The new facility, which is officially called the NATO Counterintelligence Centre of Excellence (CI COE), is focused on “developing the basic norms, principles and activities” for the spy agencies of NATO allies, Polish Defense Minister Antoni Macierewicz said during the opening ceremony on Thursday, which was also attended by his Hungarian, Romanian and Slovak counterparts.
He stressed that the hub, which is located in Poland’s former capital Krakow, is “fundamentally important, especially in the face of threats from Russia.” He further elaborated that espionage now “covers all areas of life,” affecting the military as well as critical civilian infrastructure via both cybertools and conventional spying.
The new hub was formally endorsed in 2015. Back then, NATO issued a statement, which said that it “aimed to expand the capabilities of the Alliance and its member nations to enhance NATO counter-intelligence and improve interoperability.”
The center is a Polish-Slovak initiative supported by Hungary, Romania, Croatia, Slovenia, Lithuania, Germany, Italy and the Czech Republic, who act as sponsoring nations.

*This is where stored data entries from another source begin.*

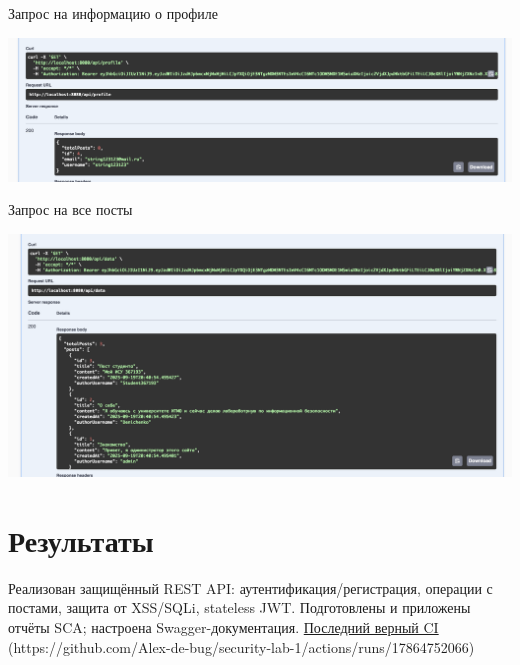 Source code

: \documentclass{article}
\begin{document}
Запрос на информацию о профиле
\begin{center}
    \includegraphics[width=.9\textwidth]{info.png}
\end{center}

Запрос на все посты 
\begin{center}
    \includegraphics[width=.9\textwidth]{posts}
\end{center}

\section*{Результаты}
Реализован защищённый REST API: аутентификация/регистрация, операции с постами, защита от XSS/SQLi, stateless JWT. Подготовлены и приложены отчёты SCA; настроена Swagger-документация.
\href{https://github.com/Alex-de-bug/security-lab-1/actions/runs/17864752066}{Последний верный CI} (https://github.com/Alex-de-bug/security-lab-1/actions/runs/17864752066)
\end{document}
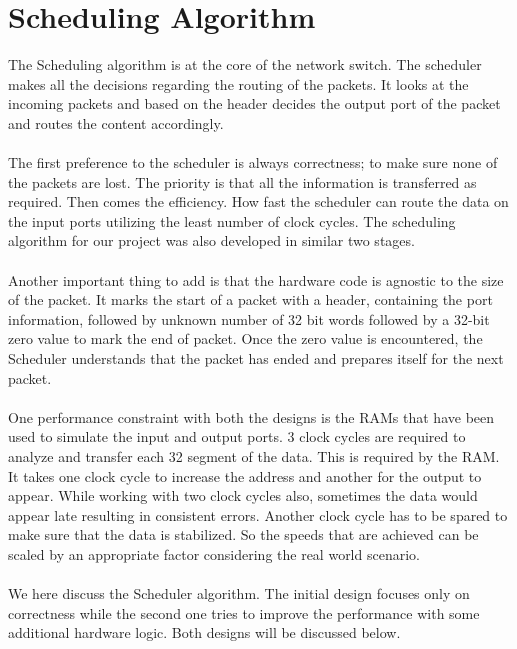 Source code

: \documentclass[twoside,12pt,fleqn]{book} %
\begin{document}
\section{Scheduling Algorithm}
The Scheduling algorithm is at the core of the network switch. The scheduler makes all the decisions regarding the routing of the packets. It looks at the incoming packets and based on the header decides the output port of the packet and routes the content accordingly.\\\\
The first preference to the scheduler is always correctness; to make sure none of the packets are lost. The priority is that all the information is transferred as required. Then comes the efficiency. How fast the scheduler can route the data on the input ports utilizing the least number of clock cycles. The scheduling algorithm for our project was also developed in similar two stages.\\\\
Another important thing to add is that the hardware code is agnostic to the size of the packet. It marks the start of a packet with a header, containing the port information, followed by unknown number of 32 bit words followed by a 32-bit zero value to mark the end of packet. Once the zero value is encountered, the Scheduler understands that the packet has ended and prepares itself for the next packet.\\\\
One performance constraint with both the designs is the RAMs that have been used to simulate the input and output ports. 3 clock cycles are required to analyze and transfer each 32 segment of the data. This is required by the RAM. It takes one clock cycle to increase the address and another for the output to appear. While working with two clock cycles also, sometimes the data would appear late resulting in consistent errors. Another clock cycle has to be spared to make sure that the data is stabilized. So the speeds that are achieved can be scaled by an appropriate factor considering the real world scenario.\\\\
We here discuss the Scheduler algorithm. The initial design focuses only on correctness while the second one tries to improve the performance with some additional hardware logic. Both designs will be discussed below.
\end{document}
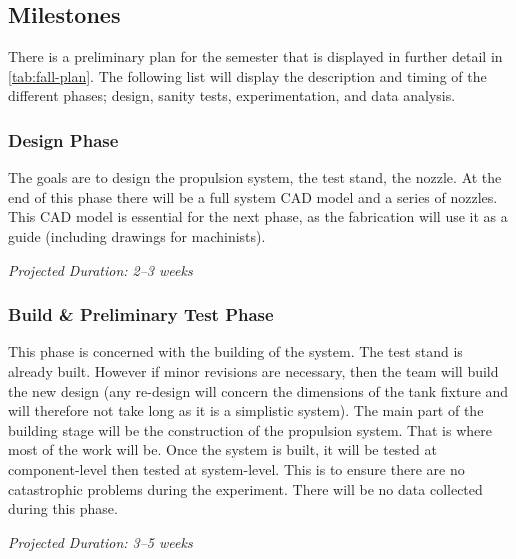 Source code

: \documentclass[conference]{IEEEtran} %
\begin{document}
\subsection{Milestones}
\label{subsec:milestones}

There is a preliminary plan for the semester that is displayed in further detail in \autoref{tab:fall-plan}. The following list will display the description and timing
of the different phases; design, sanity tests, experimentation, and data analysis.

\subsubsection{Design Phase}
\label{subsubsec: design phase}
    The goals are to design the propulsion system, the test stand, the nozzle. At the end of this phase
    there will be a full system CAD model and a series of nozzles. This CAD model is essential for the next phase, as the fabrication
    will use it as a guide (including drawings for machinists).

    \textit{Projected Duration: 2--3 weeks}

\subsubsection{Build \& Preliminary Test Phase}
\label{subsubsec: sanity test phase}
    This phase is concerned with the building of the system. The test stand is already built. However if minor revisions are necessary, then the team will
    build the new design (any re-design will concern the dimensions of the tank fixture and will therefore not take long as it is a simplistic system).
    The main part of the building stage will be the construction of the propulsion system. That is where most of the work will be. Once the system is built,
    it will be tested at component-level then tested at system-level. This is to ensure there are no catastrophic problems during the experiment.
    There will be no data collected during this phase.

    \textit{Projected Duration: 3--5 weeks}
\end{document}
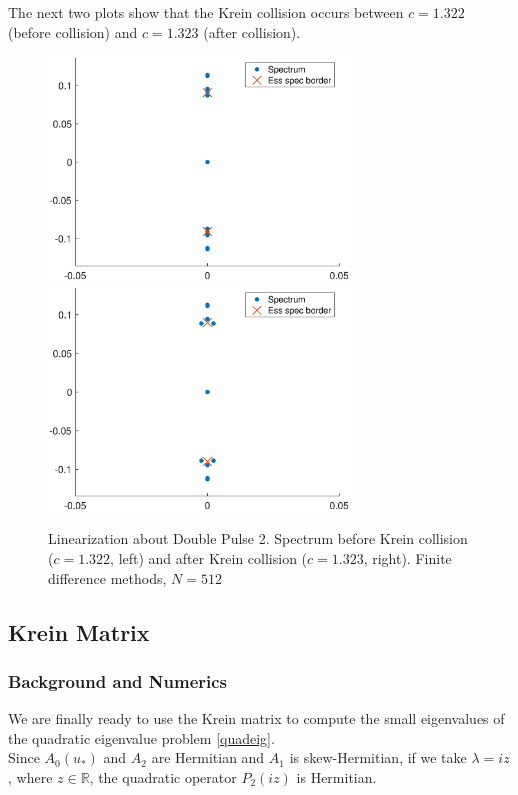 \documentclass[12pt]{article}
\def\R{{\mathbb R}}
\begin{document}
The next two plots show that the Krein collision occurs between $c = 1.322$ (before collision) and $c = 1.323$ (after collision).

\begin{figure}[H]
\centering
\includegraphics[width=8cm]{spec1322_double2.eps}
\includegraphics[width=8cm]{spec1323_double2.eps}
\caption{Linearization about Double Pulse 2. Spectrum before Krein collision ($c = 1.322$, left) and after Krein collision ($c = 1.323$, right). Finite difference methods, $N = 512$}
\end{figure}

\subsection{Krein Matrix}

\subsubsection{Background and Numerics}

We are finally ready to use the Krein matrix to compute the small eigenvalues of the quadratic eigenvalue problem \eqref{quadeig}.\\

Since $A_0(u_*)$ and $A_2$ are Hermitian and $A_1$ is skew-Hermitian, if we take $\lambda = i z$, where $z \in \R$, the quadratic operator $P_2(iz)$ is Hermitian.\\
\end{document}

It is the 24th such facility operated by the alliance; they are aimed at “expanding interoperability, increasing capabilities, aiding in the development of doctrine and standards, conducting analyses, evaluating lessons-learned and experimenting in order to test and verify concepts,” according to its official website. The first NATO COE was formally accredited on June 1 2005.
The COEs are coordinated by the Allied Command Transformation (ACT) in Norfolk, the US state of Virginia, and are responsible for various activities, including cyber defense, military medicine and counter-terrorism.
4,000 US soldiers have been deployed to Poland as part of troop rotations to Europe. 1,200 Canada-led troops are stationed in Latvia, 1,200 German-led servicemen are in Lithuania and 800 UK-led troops are in Estonia.